### To do:
Below this line are records; write out exactly the lines from the one containing "- [ ] root-mean-square" through the one containing "- [Compilação e", with the pictures left out.

### Available data:
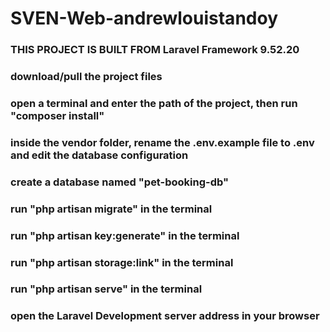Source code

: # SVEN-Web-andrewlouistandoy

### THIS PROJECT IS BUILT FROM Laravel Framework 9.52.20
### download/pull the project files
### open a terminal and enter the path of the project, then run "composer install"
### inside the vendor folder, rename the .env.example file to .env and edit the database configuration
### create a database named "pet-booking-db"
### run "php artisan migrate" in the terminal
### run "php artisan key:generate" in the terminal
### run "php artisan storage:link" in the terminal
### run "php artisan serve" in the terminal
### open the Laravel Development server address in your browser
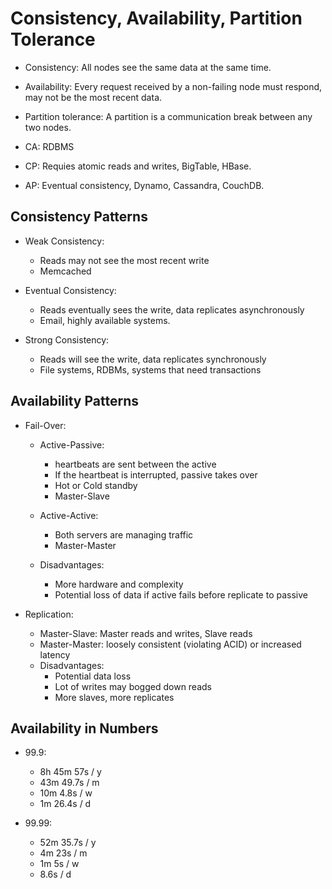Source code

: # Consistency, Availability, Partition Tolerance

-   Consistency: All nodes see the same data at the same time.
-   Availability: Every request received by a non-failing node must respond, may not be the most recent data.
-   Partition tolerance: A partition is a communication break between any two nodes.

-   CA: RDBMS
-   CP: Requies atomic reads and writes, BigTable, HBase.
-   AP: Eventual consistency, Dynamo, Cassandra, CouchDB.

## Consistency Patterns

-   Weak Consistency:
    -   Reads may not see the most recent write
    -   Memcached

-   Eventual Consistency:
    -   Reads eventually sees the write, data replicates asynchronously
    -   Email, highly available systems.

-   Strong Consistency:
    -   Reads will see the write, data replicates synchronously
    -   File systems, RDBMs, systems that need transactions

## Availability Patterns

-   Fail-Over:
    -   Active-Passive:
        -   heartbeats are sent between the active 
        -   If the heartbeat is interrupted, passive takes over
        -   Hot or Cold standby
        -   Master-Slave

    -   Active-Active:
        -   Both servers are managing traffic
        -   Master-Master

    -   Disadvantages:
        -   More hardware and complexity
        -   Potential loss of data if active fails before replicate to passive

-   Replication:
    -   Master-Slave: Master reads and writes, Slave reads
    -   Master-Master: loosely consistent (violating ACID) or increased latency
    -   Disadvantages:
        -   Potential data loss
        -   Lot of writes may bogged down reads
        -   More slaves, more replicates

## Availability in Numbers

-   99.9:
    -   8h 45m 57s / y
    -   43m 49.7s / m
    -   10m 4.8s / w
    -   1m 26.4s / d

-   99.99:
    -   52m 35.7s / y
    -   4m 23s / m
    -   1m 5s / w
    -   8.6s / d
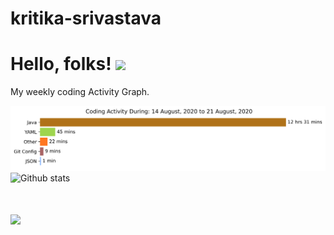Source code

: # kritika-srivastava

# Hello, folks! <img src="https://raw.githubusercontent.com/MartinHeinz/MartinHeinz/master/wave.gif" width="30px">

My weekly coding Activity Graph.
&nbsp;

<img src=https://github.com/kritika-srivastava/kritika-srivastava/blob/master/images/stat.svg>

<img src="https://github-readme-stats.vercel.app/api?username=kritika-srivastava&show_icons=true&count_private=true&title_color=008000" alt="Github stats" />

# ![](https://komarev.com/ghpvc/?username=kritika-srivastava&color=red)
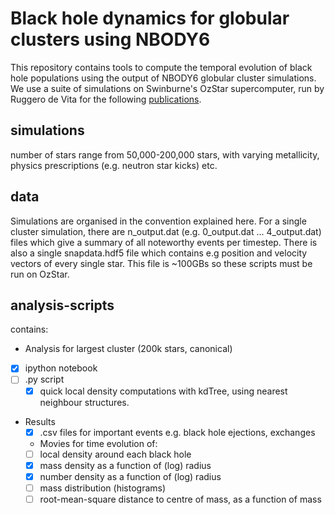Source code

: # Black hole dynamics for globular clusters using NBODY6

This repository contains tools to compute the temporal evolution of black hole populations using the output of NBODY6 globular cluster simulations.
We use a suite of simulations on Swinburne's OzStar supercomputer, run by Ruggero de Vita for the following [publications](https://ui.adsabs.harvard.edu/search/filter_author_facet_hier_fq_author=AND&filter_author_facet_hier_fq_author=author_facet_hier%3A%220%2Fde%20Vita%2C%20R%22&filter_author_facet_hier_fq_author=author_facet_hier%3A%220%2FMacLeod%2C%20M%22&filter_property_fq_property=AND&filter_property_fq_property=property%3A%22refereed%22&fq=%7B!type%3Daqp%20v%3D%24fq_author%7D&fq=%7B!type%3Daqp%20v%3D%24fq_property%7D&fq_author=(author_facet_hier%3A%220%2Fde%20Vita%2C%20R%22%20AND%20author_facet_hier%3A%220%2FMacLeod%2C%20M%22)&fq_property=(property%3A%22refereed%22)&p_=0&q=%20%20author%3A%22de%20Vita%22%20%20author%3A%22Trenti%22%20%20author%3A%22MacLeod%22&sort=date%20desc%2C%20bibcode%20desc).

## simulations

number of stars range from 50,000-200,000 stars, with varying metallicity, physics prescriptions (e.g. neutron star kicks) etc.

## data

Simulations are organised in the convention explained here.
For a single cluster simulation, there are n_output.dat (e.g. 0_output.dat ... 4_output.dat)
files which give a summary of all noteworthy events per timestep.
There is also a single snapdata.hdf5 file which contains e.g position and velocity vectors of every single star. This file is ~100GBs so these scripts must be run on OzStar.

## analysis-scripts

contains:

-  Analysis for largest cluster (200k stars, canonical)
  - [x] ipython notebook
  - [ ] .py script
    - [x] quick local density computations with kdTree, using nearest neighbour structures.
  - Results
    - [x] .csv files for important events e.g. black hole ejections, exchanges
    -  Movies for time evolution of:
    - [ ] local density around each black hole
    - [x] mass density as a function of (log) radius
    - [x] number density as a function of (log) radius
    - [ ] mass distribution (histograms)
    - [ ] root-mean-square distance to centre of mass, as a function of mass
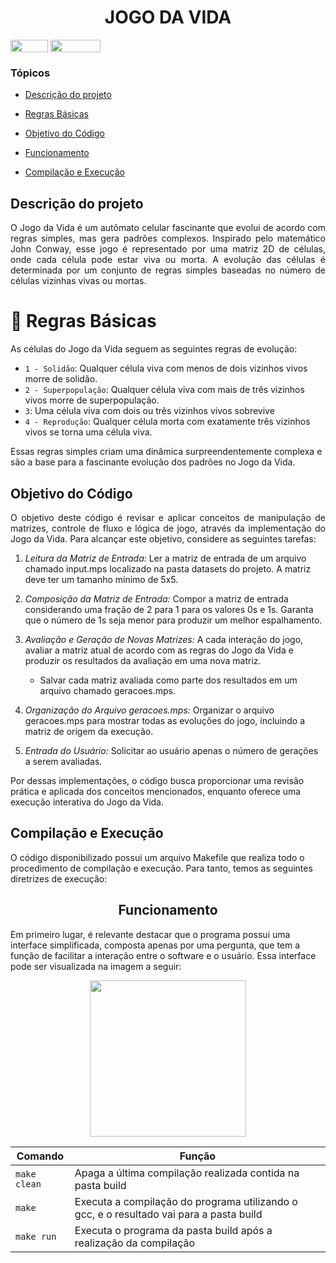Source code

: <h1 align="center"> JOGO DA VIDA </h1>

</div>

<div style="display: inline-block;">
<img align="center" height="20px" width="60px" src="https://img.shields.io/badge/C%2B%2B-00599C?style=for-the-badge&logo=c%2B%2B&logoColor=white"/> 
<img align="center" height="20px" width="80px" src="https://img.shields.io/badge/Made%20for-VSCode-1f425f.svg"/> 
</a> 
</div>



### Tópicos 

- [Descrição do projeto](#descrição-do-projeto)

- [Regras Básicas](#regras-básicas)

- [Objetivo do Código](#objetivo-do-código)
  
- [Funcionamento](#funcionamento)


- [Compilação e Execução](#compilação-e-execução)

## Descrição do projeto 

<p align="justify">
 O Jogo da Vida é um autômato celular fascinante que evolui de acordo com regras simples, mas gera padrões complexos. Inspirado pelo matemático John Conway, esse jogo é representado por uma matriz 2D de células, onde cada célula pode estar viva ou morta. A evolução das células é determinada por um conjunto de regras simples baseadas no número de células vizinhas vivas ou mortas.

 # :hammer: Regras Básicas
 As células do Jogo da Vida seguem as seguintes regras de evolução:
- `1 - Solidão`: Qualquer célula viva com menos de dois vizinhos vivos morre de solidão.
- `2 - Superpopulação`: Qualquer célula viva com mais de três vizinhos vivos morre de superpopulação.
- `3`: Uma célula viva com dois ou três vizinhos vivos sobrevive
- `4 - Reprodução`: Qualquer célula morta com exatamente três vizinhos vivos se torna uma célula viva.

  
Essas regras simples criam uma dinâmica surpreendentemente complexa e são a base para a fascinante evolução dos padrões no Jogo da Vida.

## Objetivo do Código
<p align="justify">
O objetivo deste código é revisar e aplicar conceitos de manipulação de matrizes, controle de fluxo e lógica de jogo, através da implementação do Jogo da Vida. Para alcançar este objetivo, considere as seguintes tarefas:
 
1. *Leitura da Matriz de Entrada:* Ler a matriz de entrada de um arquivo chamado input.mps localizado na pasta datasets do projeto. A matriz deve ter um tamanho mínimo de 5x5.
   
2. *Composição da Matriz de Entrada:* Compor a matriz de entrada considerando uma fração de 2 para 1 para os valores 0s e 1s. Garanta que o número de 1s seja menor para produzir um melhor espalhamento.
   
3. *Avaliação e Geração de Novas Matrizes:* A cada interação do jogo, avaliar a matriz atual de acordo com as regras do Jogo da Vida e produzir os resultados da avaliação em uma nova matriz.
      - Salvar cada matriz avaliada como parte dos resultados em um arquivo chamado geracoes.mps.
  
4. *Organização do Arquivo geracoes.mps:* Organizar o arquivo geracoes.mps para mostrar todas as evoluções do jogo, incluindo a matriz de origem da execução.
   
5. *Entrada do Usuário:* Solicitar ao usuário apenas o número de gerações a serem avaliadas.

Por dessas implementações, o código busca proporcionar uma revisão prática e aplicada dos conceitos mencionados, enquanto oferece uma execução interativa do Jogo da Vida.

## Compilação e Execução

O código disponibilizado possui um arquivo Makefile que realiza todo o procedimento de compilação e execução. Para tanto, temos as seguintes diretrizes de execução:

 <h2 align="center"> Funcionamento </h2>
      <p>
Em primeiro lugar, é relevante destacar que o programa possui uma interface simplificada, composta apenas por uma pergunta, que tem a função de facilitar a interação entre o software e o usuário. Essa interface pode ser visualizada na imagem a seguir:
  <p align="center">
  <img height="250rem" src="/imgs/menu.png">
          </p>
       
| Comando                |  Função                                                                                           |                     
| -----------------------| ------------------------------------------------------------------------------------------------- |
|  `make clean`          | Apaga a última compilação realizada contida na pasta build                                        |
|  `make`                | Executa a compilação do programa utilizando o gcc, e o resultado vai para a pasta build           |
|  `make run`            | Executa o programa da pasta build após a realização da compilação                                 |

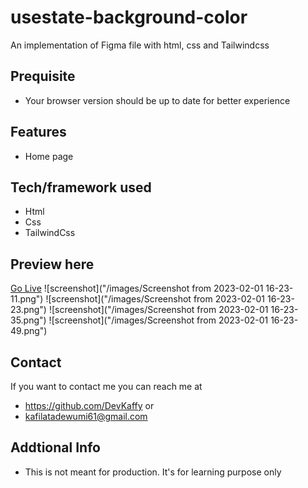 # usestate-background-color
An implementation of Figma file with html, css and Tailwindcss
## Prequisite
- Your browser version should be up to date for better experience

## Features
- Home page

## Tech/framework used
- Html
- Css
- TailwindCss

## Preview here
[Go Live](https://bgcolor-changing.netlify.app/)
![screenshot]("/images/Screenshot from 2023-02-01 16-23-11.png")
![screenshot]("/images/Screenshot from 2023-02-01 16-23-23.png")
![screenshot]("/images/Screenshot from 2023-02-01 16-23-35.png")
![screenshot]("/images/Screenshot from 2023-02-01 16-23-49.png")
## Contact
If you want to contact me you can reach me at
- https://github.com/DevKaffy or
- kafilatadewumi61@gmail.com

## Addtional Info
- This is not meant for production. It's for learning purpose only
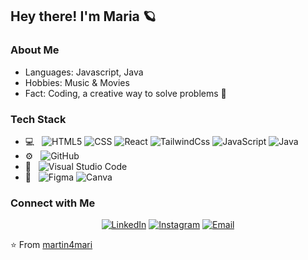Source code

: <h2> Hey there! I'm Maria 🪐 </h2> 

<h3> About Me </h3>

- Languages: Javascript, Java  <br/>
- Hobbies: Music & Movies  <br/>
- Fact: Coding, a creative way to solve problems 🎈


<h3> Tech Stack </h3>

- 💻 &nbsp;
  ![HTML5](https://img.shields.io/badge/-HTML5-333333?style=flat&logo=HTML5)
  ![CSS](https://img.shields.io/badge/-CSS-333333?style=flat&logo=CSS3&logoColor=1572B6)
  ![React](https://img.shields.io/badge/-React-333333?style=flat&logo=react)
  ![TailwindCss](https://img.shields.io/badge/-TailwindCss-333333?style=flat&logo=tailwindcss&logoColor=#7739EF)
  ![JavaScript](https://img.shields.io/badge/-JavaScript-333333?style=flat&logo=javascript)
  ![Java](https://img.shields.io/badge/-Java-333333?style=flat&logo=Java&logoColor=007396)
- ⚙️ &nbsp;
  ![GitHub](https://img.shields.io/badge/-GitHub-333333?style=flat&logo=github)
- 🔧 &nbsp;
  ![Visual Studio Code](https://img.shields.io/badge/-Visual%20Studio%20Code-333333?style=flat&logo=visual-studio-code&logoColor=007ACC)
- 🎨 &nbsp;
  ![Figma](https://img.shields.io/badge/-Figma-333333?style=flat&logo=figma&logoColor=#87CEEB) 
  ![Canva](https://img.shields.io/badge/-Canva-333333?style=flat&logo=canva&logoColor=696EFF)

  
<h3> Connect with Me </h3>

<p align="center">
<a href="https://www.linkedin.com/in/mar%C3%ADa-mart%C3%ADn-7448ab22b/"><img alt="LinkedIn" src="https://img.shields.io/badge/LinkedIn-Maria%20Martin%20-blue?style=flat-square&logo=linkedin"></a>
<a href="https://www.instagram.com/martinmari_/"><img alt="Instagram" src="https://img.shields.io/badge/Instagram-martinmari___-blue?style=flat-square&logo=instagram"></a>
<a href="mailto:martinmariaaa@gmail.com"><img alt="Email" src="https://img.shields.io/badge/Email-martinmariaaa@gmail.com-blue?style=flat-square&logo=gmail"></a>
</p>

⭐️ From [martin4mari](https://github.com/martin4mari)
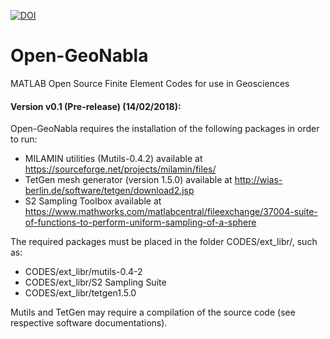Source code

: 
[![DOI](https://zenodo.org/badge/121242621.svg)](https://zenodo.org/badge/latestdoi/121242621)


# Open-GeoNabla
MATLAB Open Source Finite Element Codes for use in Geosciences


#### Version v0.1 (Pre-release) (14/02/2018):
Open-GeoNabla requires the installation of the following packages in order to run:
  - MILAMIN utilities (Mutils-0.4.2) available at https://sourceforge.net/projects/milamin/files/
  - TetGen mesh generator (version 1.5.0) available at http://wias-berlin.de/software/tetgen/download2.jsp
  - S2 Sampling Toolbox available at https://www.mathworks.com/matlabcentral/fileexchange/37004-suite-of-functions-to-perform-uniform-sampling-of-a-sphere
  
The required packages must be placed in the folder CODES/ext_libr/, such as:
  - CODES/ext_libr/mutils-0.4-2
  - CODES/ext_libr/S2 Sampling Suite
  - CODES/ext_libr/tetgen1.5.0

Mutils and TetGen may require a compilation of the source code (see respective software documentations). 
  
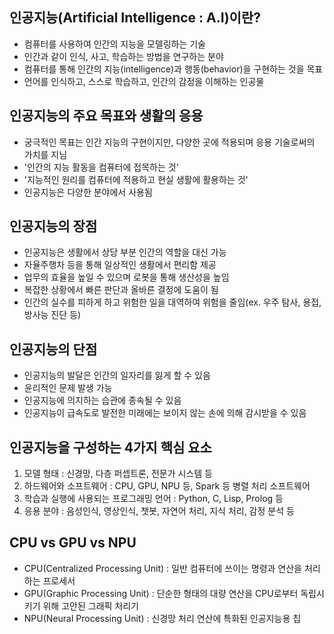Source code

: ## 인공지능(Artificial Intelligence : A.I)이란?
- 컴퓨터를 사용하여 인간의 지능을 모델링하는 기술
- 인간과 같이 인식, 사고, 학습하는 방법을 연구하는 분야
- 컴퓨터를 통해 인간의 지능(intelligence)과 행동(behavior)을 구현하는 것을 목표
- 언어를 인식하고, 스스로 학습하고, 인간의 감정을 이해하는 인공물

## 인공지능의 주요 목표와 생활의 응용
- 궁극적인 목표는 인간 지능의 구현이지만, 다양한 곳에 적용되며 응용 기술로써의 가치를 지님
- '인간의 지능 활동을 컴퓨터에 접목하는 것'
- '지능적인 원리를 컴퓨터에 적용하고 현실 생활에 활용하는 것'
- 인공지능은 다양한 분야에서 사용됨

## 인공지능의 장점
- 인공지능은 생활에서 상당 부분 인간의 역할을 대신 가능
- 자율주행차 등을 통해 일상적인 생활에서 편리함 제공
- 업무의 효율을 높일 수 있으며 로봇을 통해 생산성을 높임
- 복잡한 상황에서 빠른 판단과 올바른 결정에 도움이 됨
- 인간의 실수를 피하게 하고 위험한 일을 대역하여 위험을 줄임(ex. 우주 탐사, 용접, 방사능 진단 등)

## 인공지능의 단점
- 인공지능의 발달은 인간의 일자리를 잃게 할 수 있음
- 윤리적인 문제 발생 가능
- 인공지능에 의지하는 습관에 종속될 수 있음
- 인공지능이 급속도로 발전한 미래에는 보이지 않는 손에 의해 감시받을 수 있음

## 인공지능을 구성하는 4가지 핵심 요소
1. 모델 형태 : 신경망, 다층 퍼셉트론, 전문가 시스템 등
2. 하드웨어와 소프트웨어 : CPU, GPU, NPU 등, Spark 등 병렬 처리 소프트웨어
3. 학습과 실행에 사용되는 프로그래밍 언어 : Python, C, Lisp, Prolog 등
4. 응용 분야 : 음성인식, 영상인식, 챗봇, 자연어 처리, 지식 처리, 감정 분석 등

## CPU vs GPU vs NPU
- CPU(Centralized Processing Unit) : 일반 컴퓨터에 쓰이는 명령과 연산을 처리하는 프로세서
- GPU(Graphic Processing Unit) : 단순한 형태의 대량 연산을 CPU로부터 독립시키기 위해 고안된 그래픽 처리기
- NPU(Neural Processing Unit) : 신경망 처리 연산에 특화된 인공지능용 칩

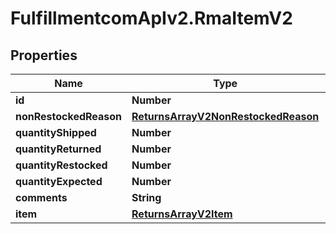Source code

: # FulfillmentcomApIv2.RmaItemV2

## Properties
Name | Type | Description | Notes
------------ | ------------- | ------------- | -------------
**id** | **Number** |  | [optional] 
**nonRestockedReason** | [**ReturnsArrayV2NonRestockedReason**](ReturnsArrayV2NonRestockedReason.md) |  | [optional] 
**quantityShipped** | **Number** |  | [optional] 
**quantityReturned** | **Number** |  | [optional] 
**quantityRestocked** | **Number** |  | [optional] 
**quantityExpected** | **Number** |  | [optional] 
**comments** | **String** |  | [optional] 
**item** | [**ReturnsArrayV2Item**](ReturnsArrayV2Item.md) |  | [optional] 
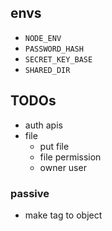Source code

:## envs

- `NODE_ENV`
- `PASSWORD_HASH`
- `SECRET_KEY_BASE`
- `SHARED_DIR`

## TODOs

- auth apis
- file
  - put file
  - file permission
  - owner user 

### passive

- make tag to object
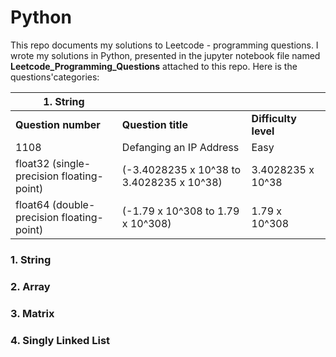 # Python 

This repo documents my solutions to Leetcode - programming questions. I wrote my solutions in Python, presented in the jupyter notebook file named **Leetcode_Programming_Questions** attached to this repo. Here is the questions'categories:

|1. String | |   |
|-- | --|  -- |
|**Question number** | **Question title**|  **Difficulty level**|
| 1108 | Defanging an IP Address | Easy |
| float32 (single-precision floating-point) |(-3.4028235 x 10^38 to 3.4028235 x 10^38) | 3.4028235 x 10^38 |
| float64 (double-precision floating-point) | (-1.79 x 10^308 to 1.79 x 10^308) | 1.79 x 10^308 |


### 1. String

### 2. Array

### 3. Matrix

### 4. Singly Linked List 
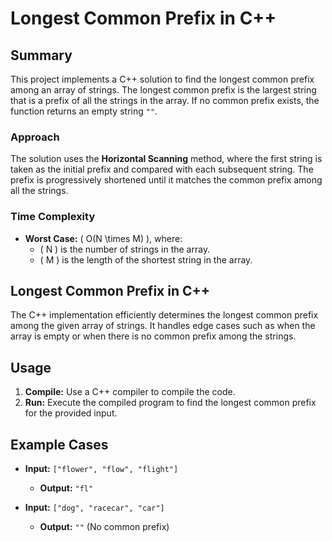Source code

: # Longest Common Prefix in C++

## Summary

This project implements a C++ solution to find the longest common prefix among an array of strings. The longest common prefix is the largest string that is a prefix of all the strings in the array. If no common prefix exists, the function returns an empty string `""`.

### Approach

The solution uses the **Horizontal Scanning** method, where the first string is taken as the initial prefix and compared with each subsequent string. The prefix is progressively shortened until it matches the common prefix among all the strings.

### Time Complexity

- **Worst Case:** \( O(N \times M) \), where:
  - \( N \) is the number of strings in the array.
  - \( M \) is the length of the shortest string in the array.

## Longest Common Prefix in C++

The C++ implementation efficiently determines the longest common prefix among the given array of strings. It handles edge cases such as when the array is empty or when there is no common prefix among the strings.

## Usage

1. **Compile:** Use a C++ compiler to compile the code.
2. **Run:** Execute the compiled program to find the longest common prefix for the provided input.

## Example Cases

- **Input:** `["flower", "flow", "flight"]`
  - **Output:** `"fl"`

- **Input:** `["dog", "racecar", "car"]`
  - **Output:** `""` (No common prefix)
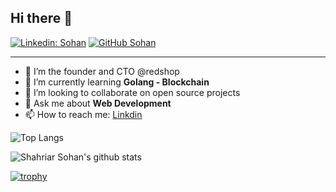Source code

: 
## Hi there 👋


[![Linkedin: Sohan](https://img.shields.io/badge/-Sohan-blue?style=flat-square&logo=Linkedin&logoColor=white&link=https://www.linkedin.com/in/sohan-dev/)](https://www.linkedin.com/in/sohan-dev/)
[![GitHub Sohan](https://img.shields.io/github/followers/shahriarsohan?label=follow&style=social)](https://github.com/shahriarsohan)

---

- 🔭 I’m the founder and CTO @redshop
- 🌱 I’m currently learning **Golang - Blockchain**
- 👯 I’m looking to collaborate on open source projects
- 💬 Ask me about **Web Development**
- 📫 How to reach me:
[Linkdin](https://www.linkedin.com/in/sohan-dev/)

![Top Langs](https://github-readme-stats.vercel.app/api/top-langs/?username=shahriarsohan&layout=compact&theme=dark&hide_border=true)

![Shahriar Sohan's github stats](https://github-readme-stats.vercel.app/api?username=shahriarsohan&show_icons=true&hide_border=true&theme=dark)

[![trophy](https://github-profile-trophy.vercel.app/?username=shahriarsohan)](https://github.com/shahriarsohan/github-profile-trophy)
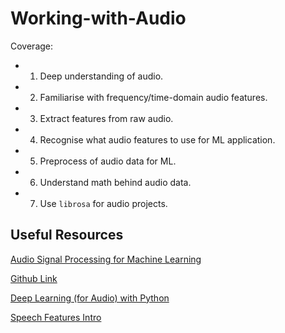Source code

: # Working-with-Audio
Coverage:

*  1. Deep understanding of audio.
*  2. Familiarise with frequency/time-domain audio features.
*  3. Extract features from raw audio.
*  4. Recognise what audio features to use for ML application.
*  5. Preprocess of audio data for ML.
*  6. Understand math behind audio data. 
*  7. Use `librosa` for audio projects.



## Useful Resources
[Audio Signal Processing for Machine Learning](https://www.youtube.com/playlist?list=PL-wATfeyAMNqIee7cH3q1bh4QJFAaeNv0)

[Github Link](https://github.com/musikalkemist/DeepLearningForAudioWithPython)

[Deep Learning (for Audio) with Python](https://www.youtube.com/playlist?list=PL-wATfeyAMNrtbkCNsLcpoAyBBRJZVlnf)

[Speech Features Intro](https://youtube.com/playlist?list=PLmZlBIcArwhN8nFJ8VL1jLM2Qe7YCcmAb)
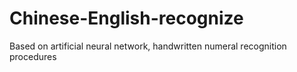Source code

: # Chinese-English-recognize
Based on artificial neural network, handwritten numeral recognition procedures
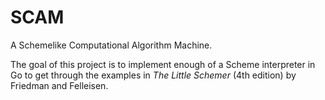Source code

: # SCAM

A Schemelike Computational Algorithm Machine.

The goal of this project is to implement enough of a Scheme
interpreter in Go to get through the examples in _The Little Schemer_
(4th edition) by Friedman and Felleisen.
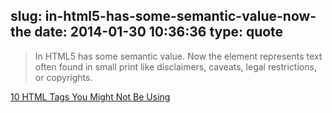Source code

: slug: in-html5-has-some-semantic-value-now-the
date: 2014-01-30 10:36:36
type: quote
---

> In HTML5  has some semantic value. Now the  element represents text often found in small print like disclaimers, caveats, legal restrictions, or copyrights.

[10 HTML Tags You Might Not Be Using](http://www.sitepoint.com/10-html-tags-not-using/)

### Solution to the exercise:
    - [ ] root-mean-square distance to centre of mass, as a function of mass
Source code

: <h1 align="center"> JOGO DA VIDA </h1>

</div>

<div style="display: inline-block;">
<img align="center" height="20px" width="60px" src="https://img.shields.io/badge/C%2B%2B-00599C?style=for-the-badge&logo=c%2B%2B&logoColor=white"/> 
<img align="center" height="20px" width="80px" src="https://img.shields.io/badge/Made%20for-VSCode-1f425f.svg"/> 
</a> 
</div>



### Tópicos 

- [Descrição do projeto](#descrição-do-projeto)

- [Regras Básicas](#regras-básicas)

- [Objetivo do Código](#objetivo-do-código)
  
- [Funcionamento](#funcionamento)


- [Compilação e Execução](#compilação-e-execução)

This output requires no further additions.